Radio station in Skowhegan, Maine

WFMX (107.9 FM, "107-9 the Mix") is an adult contemporary–formatted radio station licensed to Skowhegan, Maine. The station is owned by J. Hanson Company, doing business as Mix Maine Media. Its programming is also simulcast on WZLO in Dover-Foxcroft and WBAN in Veazie (near Bangor).

== History ==
WFMX went on the air March 17, 1990, as a satellite fed oldies format under the call letters WHQO (for "Headquarters for Oldies") changing a few years later to a community-based adult contemporary format as "The Light at the end of the dial". In the late 1990s, as ownership of the station changed frequently the station changed formats several times, including simulcasting the sports of WSKW (1996–1999), top 40 as "The Party 108" (1999–2000), and talk (both simulcasting WVOM-FM from Bangor and solo) before flipping to the current "Mix 107.9" in February 2005. In 1999 an effort was made to donate the station to Maine Public Radio; the donation was never completed, as it was contingent on a never-completed sale of Mountain Wireless' stations to Cumulus Media.

In February 2007, the call letters were changed to WFMX, to more closely resemble the "Mix" name. Those calls were previously used by what is now WVBZ when it was licensed to Statesville, North Carolina. A power increase was granted as well, improving the signal to the south. WFMX had been working with the developers of the Hathaway Creative Center in Waterville with intentions anchor the refurbished mill in late 2008. Agreeable terms could not be met, so WFMX and its cluster-mates took occupancy of new space on Kennedy Memorial Drive in Waterville.

On April 23, 2013, WFMX was granted for a construction permit to increase its ERP up to 32,000 watts and to raise its HAAT up to 129 m.
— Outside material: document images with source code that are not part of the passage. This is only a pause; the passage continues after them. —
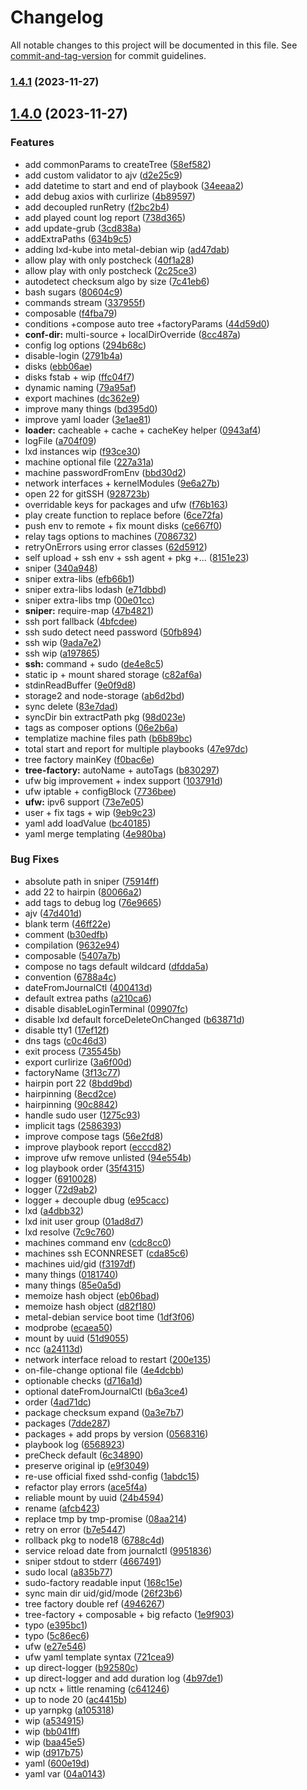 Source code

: # Changelog

All notable changes to this project will be documented in this file. See [commit-and-tag-version](https://github.com/absolute-version/commit-and-tag-version) for commit guidelines.

### [1.4.1](https://codeberg.org/devthefuture/foundernetes/compare/v1.4.0...v1.4.1) (2023-11-27)

## [1.4.0](https://codeberg.org/devthefuture/foundernetes/compare/v1.3.1...v1.4.0) (2023-11-27)


### Features

* add commonParams to createTree ([58ef582](https://codeberg.org/devthefuture/foundernetes/commit/58ef582d8b058144dc69de4bd4b7bf5778480cc3))
* add custom validator to ajv ([d2e25c9](https://codeberg.org/devthefuture/foundernetes/commit/d2e25c96dc6da4c54b2b413cc279fa53f7672bbe))
* add datetime to start and end of playbook ([34eeaa2](https://codeberg.org/devthefuture/foundernetes/commit/34eeaa27511c7fc6b3a0fde7982cde90633d7964))
* add debug axios with curlirize ([4b89597](https://codeberg.org/devthefuture/foundernetes/commit/4b895979a682ce4ceadce842a6bc1a8665d98c9a))
* add decoupled runRetry ([f2bc2b4](https://codeberg.org/devthefuture/foundernetes/commit/f2bc2b42241cb43209b2d6edaf3e8ca8941f6029))
* add played count log report ([738d365](https://codeberg.org/devthefuture/foundernetes/commit/738d3652f842ee372352d0b327cb32da762caed7))
* add update-grub ([3cd838a](https://codeberg.org/devthefuture/foundernetes/commit/3cd838a569bd851bfc83dfba80329c033c4c299f))
* addExtraPaths ([634b9c5](https://codeberg.org/devthefuture/foundernetes/commit/634b9c5b2ce4af2ea0f0a5a34dcebc28ca51a250))
* adding lxd-kube into metal-debian wip ([ad47dab](https://codeberg.org/devthefuture/foundernetes/commit/ad47dab5c075cb8540c36bbca0bdf585272eab91))
* allow play with only postcheck ([40f1a28](https://codeberg.org/devthefuture/foundernetes/commit/40f1a28dc113565a003d6bd56466a8d60231a322))
* allow play with only postcheck ([2c25ce3](https://codeberg.org/devthefuture/foundernetes/commit/2c25ce398c40c30925824a6bde9c49967fd35d37))
* autodetect checksum algo by size ([7c41eb6](https://codeberg.org/devthefuture/foundernetes/commit/7c41eb6497a3c2a76dd6b13b2277de863671630a))
* bash sugars ([80604c9](https://codeberg.org/devthefuture/foundernetes/commit/80604c96e6cced118657dce77590289601edf1b4))
* commands stream ([337955f](https://codeberg.org/devthefuture/foundernetes/commit/337955f931a75eac0326903e4cb22230cca52b7f))
* composable ([f4fba79](https://codeberg.org/devthefuture/foundernetes/commit/f4fba79cdc813b6bed269227c72c89b86bd43cc4))
* conditions +compose auto tree +factoryParams ([44d59d0](https://codeberg.org/devthefuture/foundernetes/commit/44d59d0ba9af6a929ee0990fc8f9e634b25839ac))
* **conf-dir:** multi-source + localDirOverride ([8cc487a](https://codeberg.org/devthefuture/foundernetes/commit/8cc487a8a9928fa5103d87516b5fa4937c890369))
* config log options ([294b68c](https://codeberg.org/devthefuture/foundernetes/commit/294b68cb4a132f3db03811b23535073c5c6ddbcc))
* disable-login ([2791b4a](https://codeberg.org/devthefuture/foundernetes/commit/2791b4a76b980a67b2bc99a5f71acd02885cc4e8))
* disks ([ebb06ae](https://codeberg.org/devthefuture/foundernetes/commit/ebb06aed24ed5d8f72b11da7673e2d4c40f4f189))
* disks fstab + wip ([ffc04f7](https://codeberg.org/devthefuture/foundernetes/commit/ffc04f7797089e0b5237614655ddd470ec368f7f))
* dynamic naming ([79a95af](https://codeberg.org/devthefuture/foundernetes/commit/79a95af0258bb68d1d0c65aba2ef74c146fb29ff))
* export machines ([dc362e9](https://codeberg.org/devthefuture/foundernetes/commit/dc362e96ddaf1d4ace4ca1e36a8d3632be2b537a))
* improve many things ([bd395d0](https://codeberg.org/devthefuture/foundernetes/commit/bd395d08ccb98d5f7600303687878cd0bdd8b57d))
* improve yaml loader ([3e1ae81](https://codeberg.org/devthefuture/foundernetes/commit/3e1ae8131fed39397ea70c9a7869b4e75da4dae8))
* **loader:** cacheable + cache + cacheKey helper ([0943af4](https://codeberg.org/devthefuture/foundernetes/commit/0943af4bebb862b6b296a66b872903abdb327e50))
* logFile ([a704f09](https://codeberg.org/devthefuture/foundernetes/commit/a704f09358cbd5d37d7eb0635703aa7b0103686a))
* lxd instances wip ([f93ce30](https://codeberg.org/devthefuture/foundernetes/commit/f93ce3063aa9b18d7cb3410b0da7ad4f748a0559))
* machine optional file ([227a31a](https://codeberg.org/devthefuture/foundernetes/commit/227a31aa6d5fcd3e1ce50ca519d05255bc6b869a))
* machine passwordFromEnv ([bbd30d2](https://codeberg.org/devthefuture/foundernetes/commit/bbd30d24844dbc002c5e4900e54611e34f999d7a))
* network interfaces + kernelModules ([9e6a27b](https://codeberg.org/devthefuture/foundernetes/commit/9e6a27b2378e0f2424c6b639c334f738dcbd788a))
* open 22 for gitSSH ([928723b](https://codeberg.org/devthefuture/foundernetes/commit/928723b9ef3cb1ae3674d68c38b16616a2d0f5a1))
* overridable keys for packages and ufw ([f76b163](https://codeberg.org/devthefuture/foundernetes/commit/f76b163f13b0d2e64b068f513fe1c741c1850e3d))
* play create function to replace before ([6ce72fa](https://codeberg.org/devthefuture/foundernetes/commit/6ce72fa55c4d432fe60046faf89f22719c236330))
* push env to remote + fix mount disks ([ce667f0](https://codeberg.org/devthefuture/foundernetes/commit/ce667f0c37c22c47193620ea8c96eff2608663d9))
* relay tags options to machines ([7086732](https://codeberg.org/devthefuture/foundernetes/commit/7086732fb17aa11e16acbff630ee2039335e3b64))
* retryOnErrors using error classes ([62d5912](https://codeberg.org/devthefuture/foundernetes/commit/62d59123dd9b8b737bd7c9c6899839c00f3e8033))
* self upload + ssh env + ssh agent + pkg +... ([8151e23](https://codeberg.org/devthefuture/foundernetes/commit/8151e238e81527eb196aaf01639e8086bf4c3735))
* sniper ([340a948](https://codeberg.org/devthefuture/foundernetes/commit/340a948db5bfdbfd81d06e51ae2b36c3779c808f))
* sniper extra-libs ([efb66b1](https://codeberg.org/devthefuture/foundernetes/commit/efb66b1cfe0efe6e9c0d2a227711423c75ed6f71))
* sniper extra-libs lodash ([e71dbbd](https://codeberg.org/devthefuture/foundernetes/commit/e71dbbdf713d1162fcfb8e430ae759673c430f13))
* sniper extra-libs tmp ([00e01cc](https://codeberg.org/devthefuture/foundernetes/commit/00e01cccac48ceaf2096759c1bc0ebe592beca79))
* **sniper:** require-map ([47b4821](https://codeberg.org/devthefuture/foundernetes/commit/47b4821c0e58e97d8ea529cafd04a71779787394))
* ssh port fallback ([4bfcdee](https://codeberg.org/devthefuture/foundernetes/commit/4bfcdee310de00b5387536e32c06bbd918f77c32))
* ssh sudo detect need password ([50fb894](https://codeberg.org/devthefuture/foundernetes/commit/50fb894982a6ffa32618bdd3519a03901b9026c4))
* ssh wip ([9ada7e2](https://codeberg.org/devthefuture/foundernetes/commit/9ada7e29c706b4da353814698203c512d7ffaa46))
* ssh wip ([a197865](https://codeberg.org/devthefuture/foundernetes/commit/a19786569bbadacbd0bd594b095ece587d14b637))
* **ssh:** command + sudo ([de4e8c5](https://codeberg.org/devthefuture/foundernetes/commit/de4e8c573453b84eef9a9cf852b6eda14fc9d547))
* static ip + mount shared storage ([c82af6a](https://codeberg.org/devthefuture/foundernetes/commit/c82af6a54e02bd13239bc94065f244045f09f228))
* stdinReadBuffer ([9e0f9d8](https://codeberg.org/devthefuture/foundernetes/commit/9e0f9d836df47ffd1f9039162e1a58d8e4a94a45))
* storage2 and node-storage ([ab6d2bd](https://codeberg.org/devthefuture/foundernetes/commit/ab6d2bdd85acc02db2145cddd8bc65eeece253d0))
* sync delete ([83e7dad](https://codeberg.org/devthefuture/foundernetes/commit/83e7dad1975ff96ee66acc7bea6ebc11cdd2bfd2))
* syncDir bin extractPath pkg ([98d023e](https://codeberg.org/devthefuture/foundernetes/commit/98d023e1000a792f4990fd71ec2987ad3f8ea1e1))
* tags as composer options ([06e2b6a](https://codeberg.org/devthefuture/foundernetes/commit/06e2b6afba6e3e77135501642525400954bf9504))
* templatize machine files path ([b6b89bc](https://codeberg.org/devthefuture/foundernetes/commit/b6b89bc1048d0ece7cf178217a6c422734eb6cad))
* total start and report for multiple playbooks ([47e97dc](https://codeberg.org/devthefuture/foundernetes/commit/47e97dc04988ca552232d7e7d265e20fa25dc683))
* tree factory mainKey ([f0bac6e](https://codeberg.org/devthefuture/foundernetes/commit/f0bac6ef9d321c71fbc852cf393cdc354ada91da))
* **tree-factory:** autoName + autoTags ([b830297](https://codeberg.org/devthefuture/foundernetes/commit/b83029748034af8d6a3a1a0f2ca78557851b789c))
* ufw big improvement + index support ([103791d](https://codeberg.org/devthefuture/foundernetes/commit/103791d9edc6185541730bf472ea47c10b47696a))
* ufw iptable + configBlock ([7736bee](https://codeberg.org/devthefuture/foundernetes/commit/7736bee1e0004cb9db3df41978e5882b9b864106))
* **ufw:** ipv6 support ([73e7e05](https://codeberg.org/devthefuture/foundernetes/commit/73e7e05b71dd9804242c34d09c208b63a28a020e))
* user + fix tags + wip ([9eb9c23](https://codeberg.org/devthefuture/foundernetes/commit/9eb9c234968c2aaedb806bd22d86da4557e0fd7c))
* yaml add loadValue ([bc40185](https://codeberg.org/devthefuture/foundernetes/commit/bc4018591dd380eabf8568b5b773738f1ffe763c))
* yaml merge templating ([4e980ba](https://codeberg.org/devthefuture/foundernetes/commit/4e980ba4f93da92866af985755e13794fe735252))


### Bug Fixes

* absolute path in sniper ([75914ff](https://codeberg.org/devthefuture/foundernetes/commit/75914ffde1b6b0fc40bc7d3d09ef64b4ba871908))
* add 22 to hairpin ([80066a2](https://codeberg.org/devthefuture/foundernetes/commit/80066a227767f5f107ca959685418c2f8938c404))
* add tags to debug log ([76e9665](https://codeberg.org/devthefuture/foundernetes/commit/76e9665906ba7e24f880a88ec4068d172eeccdaa))
* ajv ([47d401d](https://codeberg.org/devthefuture/foundernetes/commit/47d401dedbb920ed262c3336f9f7626180605831))
* blank term ([46ff22e](https://codeberg.org/devthefuture/foundernetes/commit/46ff22ef892b2c96c653a3622004cddf8038fe43))
* comment ([b30edfb](https://codeberg.org/devthefuture/foundernetes/commit/b30edfba5bb7130046eecb504d66ed22dea6afb9))
* compilation ([9632e94](https://codeberg.org/devthefuture/foundernetes/commit/9632e9453e16e4711d93b1b719abc9bdd019ff6c))
* composable ([5407a7b](https://codeberg.org/devthefuture/foundernetes/commit/5407a7b867978ceb824420aca4e293c79ea84eed))
* compose no tags default wildcard ([dfdda5a](https://codeberg.org/devthefuture/foundernetes/commit/dfdda5a656168967958d4a9210ecfc740ae33e17))
* convention ([6788a4c](https://codeberg.org/devthefuture/foundernetes/commit/6788a4cfcd26c9e310b7eb0f0be2070b08bebf10))
* dateFromJournalCtl ([400413d](https://codeberg.org/devthefuture/foundernetes/commit/400413d4797b1b2549cc4ce4f281ec31d1fa234d))
* default extrea paths ([a210ca6](https://codeberg.org/devthefuture/foundernetes/commit/a210ca6b785a1693f5209039e8ac05e3b274ff95))
* disable disableLoginTerminal ([09907fc](https://codeberg.org/devthefuture/foundernetes/commit/09907fc4f0ba9de99c18e3bfaf66406d49501af5))
* disable lxd default forceDeleteOnChanged ([b63871d](https://codeberg.org/devthefuture/foundernetes/commit/b63871d1a544315d8093862641243d0f8dbf5c4e))
* disable tty1 ([17ef12f](https://codeberg.org/devthefuture/foundernetes/commit/17ef12f8691c63cabce13aad09629def6adffb06))
* dns tags ([c0c46d3](https://codeberg.org/devthefuture/foundernetes/commit/c0c46d322a2822d6cd8896afb50a554eee1d4cde))
* exit process ([735545b](https://codeberg.org/devthefuture/foundernetes/commit/735545bb8f80c4c71f79dc5c957be39325406a71))
* export curlirize ([3a6f00d](https://codeberg.org/devthefuture/foundernetes/commit/3a6f00d64d7c1ce2d668a9fec9645b7d7ef89029))
* factoryName ([3f13c77](https://codeberg.org/devthefuture/foundernetes/commit/3f13c77b5fd0910bebe7ffad6f37939a48dcb496))
* hairpin port 22 ([8bdd9bd](https://codeberg.org/devthefuture/foundernetes/commit/8bdd9bd7c776edf56300aeb2dd2936b85c40092e))
* hairpinning ([8ecd2ce](https://codeberg.org/devthefuture/foundernetes/commit/8ecd2ce4d7638226f71ed540ea038d88dcf18fe3))
* hairpinning ([90c8842](https://codeberg.org/devthefuture/foundernetes/commit/90c88421c06322ca362d57f85292f6c483ba3f5e))
* handle sudo user ([1275c93](https://codeberg.org/devthefuture/foundernetes/commit/1275c93df58761e2b7a9150e99a174baf0258c80))
* implicit tags ([2586393](https://codeberg.org/devthefuture/foundernetes/commit/2586393f850cf366b7dca597f34c8c1d65cc534d))
* improve compose tags ([56e2fd8](https://codeberg.org/devthefuture/foundernetes/commit/56e2fd814e84f31ec08a2968957f047041b7c375))
* improve playbook report ([ecccd82](https://codeberg.org/devthefuture/foundernetes/commit/ecccd82e2c8d8a0b0cd035c466505590dc346aef))
* improve ufw remove unlisted ([94e554b](https://codeberg.org/devthefuture/foundernetes/commit/94e554b6b874eed2e1175693285dd2c335204ee9))
* log playbook order ([35f4315](https://codeberg.org/devthefuture/foundernetes/commit/35f4315e35053dc89c2ed8e2b673753b6c5aa640))
* logger ([6910028](https://codeberg.org/devthefuture/foundernetes/commit/6910028d342d48491c837a88ea1d43c6bae21612))
* logger ([72d9ab2](https://codeberg.org/devthefuture/foundernetes/commit/72d9ab211df4d29ab382365793845d423cbde02b))
* logger + decouple dbug ([e95cacc](https://codeberg.org/devthefuture/foundernetes/commit/e95cacc3670d0b1e4a43bae3f540c0d301871f34))
* lxd ([a4dbb32](https://codeberg.org/devthefuture/foundernetes/commit/a4dbb324189869d6884c6e2ddc8571a47f3459f5))
* lxd init user group ([01ad8d7](https://codeberg.org/devthefuture/foundernetes/commit/01ad8d7082ce84eb869de9a7fcc872dfea1cc27b))
* lxd resolve ([7c9c760](https://codeberg.org/devthefuture/foundernetes/commit/7c9c760f789700833a9ad37e05428ac19a8de0b0))
* machines command env ([cdc8cc0](https://codeberg.org/devthefuture/foundernetes/commit/cdc8cc040e1e70f3f636a2502363303867679eba))
* machines ssh ECONNRESET ([cda85c6](https://codeberg.org/devthefuture/foundernetes/commit/cda85c6609f9ee0ef8f10ab6370e5c5c82fe539a))
* machines uid/gid ([f3197df](https://codeberg.org/devthefuture/foundernetes/commit/f3197dfab134cbe0ca2334569706d9ec2ecf69ba))
* many things ([0181740](https://codeberg.org/devthefuture/foundernetes/commit/01817405a7540746e82da6a94cdbb6e316e7e233))
* many things ([85e0a5d](https://codeberg.org/devthefuture/foundernetes/commit/85e0a5d3841fb5cea99df580d68f1b2aa31bb018))
* memoize hash object ([eb06bad](https://codeberg.org/devthefuture/foundernetes/commit/eb06bad444fe7390ed9a843c2b04d085cc3a227d))
* memoize hash object ([d82f180](https://codeberg.org/devthefuture/foundernetes/commit/d82f1800ce1c48ce63bc920dcf2ab7f755342e05))
* metal-debian service boot time ([1df3f06](https://codeberg.org/devthefuture/foundernetes/commit/1df3f06dbc4e8d4e3b78ab78cb300a2e2d7801bf))
* modprobe ([ecaea50](https://codeberg.org/devthefuture/foundernetes/commit/ecaea502c2ca07277cc304b48178ff13a21d3666))
* mount by uuid ([51d9055](https://codeberg.org/devthefuture/foundernetes/commit/51d9055f41c1a46c522d1d17fc7217ab0eb36608))
* ncc ([a24113d](https://codeberg.org/devthefuture/foundernetes/commit/a24113da13d545fc525100e952d7ee9e6ae6d067))
* network interface reload to restart ([200e135](https://codeberg.org/devthefuture/foundernetes/commit/200e135c3d3141138b3d4fb9890dd4c736f56872))
* on-file-change optional file ([4e4dcbb](https://codeberg.org/devthefuture/foundernetes/commit/4e4dcbba0dce7723c96408022491ba3260006eab))
* optionable checks ([d716a1d](https://codeberg.org/devthefuture/foundernetes/commit/d716a1d75b9f9b844f6e7d1c1102abf539e3307c))
* optional dateFromJournalCtl ([b6a3ce4](https://codeberg.org/devthefuture/foundernetes/commit/b6a3ce445aedf00c5fe37295e34ac2e3ae47f993))
* order ([4ad71dc](https://codeberg.org/devthefuture/foundernetes/commit/4ad71dce143b34397e748469bd728276d03e6c21))
* package checksum expand ([0a3e7b7](https://codeberg.org/devthefuture/foundernetes/commit/0a3e7b7a0207b51d8c189e1d5bce0ca3e9a397fc))
* packages ([7dde287](https://codeberg.org/devthefuture/foundernetes/commit/7dde287c51fb874697124c8765b2c9c30131d84e))
* packages + add props by version ([0568316](https://codeberg.org/devthefuture/foundernetes/commit/056831626a831800c57f41ebefcd268ad3d1298d))
* playbook log ([6568923](https://codeberg.org/devthefuture/foundernetes/commit/65689236dcf30e78b2df821d17ed3ada95d10834))
* preCheck default ([6c34890](https://codeberg.org/devthefuture/foundernetes/commit/6c348904bef51da3ee76b23c45e2400a969db236))
* preserve original ip ([e9f3049](https://codeberg.org/devthefuture/foundernetes/commit/e9f3049602541af2454dc77d6d878bae5b873d2d))
* re-use official fixed sshd-config ([1abdc15](https://codeberg.org/devthefuture/foundernetes/commit/1abdc155395013522c672ac29fb4c516eabcce51))
* refactor play errors ([ace5f4a](https://codeberg.org/devthefuture/foundernetes/commit/ace5f4abc71daefe0b6e85b6f3a0089c38c363dc))
* reliable mount by uuid ([24b4594](https://codeberg.org/devthefuture/foundernetes/commit/24b4594b46c99040a4c8859dba2494012a87da52))
* rename ([afcb423](https://codeberg.org/devthefuture/foundernetes/commit/afcb42346b0fe0b97db4971a8cfc0ee63065a953))
* replace tmp by tmp-promise ([08aa214](https://codeberg.org/devthefuture/foundernetes/commit/08aa2142f4abe8d9d1d6865636d4eafc0c53931e))
* retry on error ([b7e5447](https://codeberg.org/devthefuture/foundernetes/commit/b7e54471e67b13d72d003816bf295a07872b8419))
* rollback pkg to node18 ([6788c4d](https://codeberg.org/devthefuture/foundernetes/commit/6788c4dbaba0e0a3f04066f2216d06bb45b5637c))
* service reload date from journalctl ([9951836](https://codeberg.org/devthefuture/foundernetes/commit/9951836adde080175f364d023d9470a03b0e7e95))
* sniper stdout to stderr ([4667491](https://codeberg.org/devthefuture/foundernetes/commit/4667491aa673b483a3a9e342d46a9336c1b21c1f))
* sudo local ([a835b77](https://codeberg.org/devthefuture/foundernetes/commit/a835b77431dd1228bfd010d09d2589f34c43c44a))
* sudo-factory readable input ([168c15e](https://codeberg.org/devthefuture/foundernetes/commit/168c15e04ff85d6fb94482d9fc02932be84597c4))
* sync main dir uid/gid/mode ([26f23b6](https://codeberg.org/devthefuture/foundernetes/commit/26f23b68c55155689dc173a1e632745c495d0588))
* tree factory double ref ([4946267](https://codeberg.org/devthefuture/foundernetes/commit/494626739f7035b64559fe42a55664bf3a42223d))
* tree-factory + composable + big refacto ([1e9f903](https://codeberg.org/devthefuture/foundernetes/commit/1e9f903b8430a5090d232fa83e1030f6a5d74d66))
* typo ([e395bc1](https://codeberg.org/devthefuture/foundernetes/commit/e395bc1e811fa5836a333b0fe94d04ed335bb42c))
* typo ([5c86ec6](https://codeberg.org/devthefuture/foundernetes/commit/5c86ec655268ff8947c9f23e630896fbdf1f165a))
* ufw ([e27e546](https://codeberg.org/devthefuture/foundernetes/commit/e27e5461c1bca98c865dfbb09e597a62aa3088c3))
* ufw yaml template syntax ([721cea9](https://codeberg.org/devthefuture/foundernetes/commit/721cea9152c0d8721d6c789e1a1a4ad356641f8d))
* up direct-logger ([b92580c](https://codeberg.org/devthefuture/foundernetes/commit/b92580c0835b549dcd6ac4ae16d411a601895321))
* up direct-logger and add duration log ([4b97de1](https://codeberg.org/devthefuture/foundernetes/commit/4b97de1f4558b2d3964801892e1e9f69b64053d3))
* up nctx + little renaming ([c641246](https://codeberg.org/devthefuture/foundernetes/commit/c641246f0b69690dda7279bd7e6d74464e316ac6))
* up to node 20 ([ac4415b](https://codeberg.org/devthefuture/foundernetes/commit/ac4415b7bdecd7cbd85d4a77062fa8a7b83c6131))
* up yarnpkg ([a105318](https://codeberg.org/devthefuture/foundernetes/commit/a105318c857e4baeab591a649eca475daa35d9b5))
* wip ([a534915](https://codeberg.org/devthefuture/foundernetes/commit/a53491511b3474f300b15b11279bf7f0d37acff4))
* wip ([bb041ff](https://codeberg.org/devthefuture/foundernetes/commit/bb041ff2de23ae17300018bace997e0784395d8c))
* wip ([baa45e5](https://codeberg.org/devthefuture/foundernetes/commit/baa45e5b4027a3505a7df04d48d5d272bd30be3c))
* wip ([d917b75](https://codeberg.org/devthefuture/foundernetes/commit/d917b75fa976ad359619b8508f521321dee555bb))
* yaml ([600e19d](https://codeberg.org/devthefuture/foundernetes/commit/600e19d1bfbf80a6671800be43c37380c55350a7))
* yaml var ([04a0143](https://codeberg.org/devthefuture/foundernetes/commit/04a014324ad3cddb07d07bc2cde7b958cbf9c0f0))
The station was licensed with the new facilities on April 18, 2016. For part of WFMX's adult contemporary format, they aired Delilah's syndicated love songs program. Then in 2017, WFMX became a classic hits / hot AC format. With the repositioning of today's music and classic hits, the station shelved Delilah's program for local talent and more music nights.

In November 2024, WBAN in Veazie (near Bangor), which had previously offered a similar adult contemporary format as "The Wave", began simulcasting WFMX under a time brokerage agreement. In 2025, WZLO in Dover-Foxcroft joined the "Mix" simulcast after Mix Maine Media bought that station from Stephen King.

WFMX main studios are located at The Lee Farm Mall on Western Avenue in Augusta, with additional facilities at Penny Hill Park in Waterville.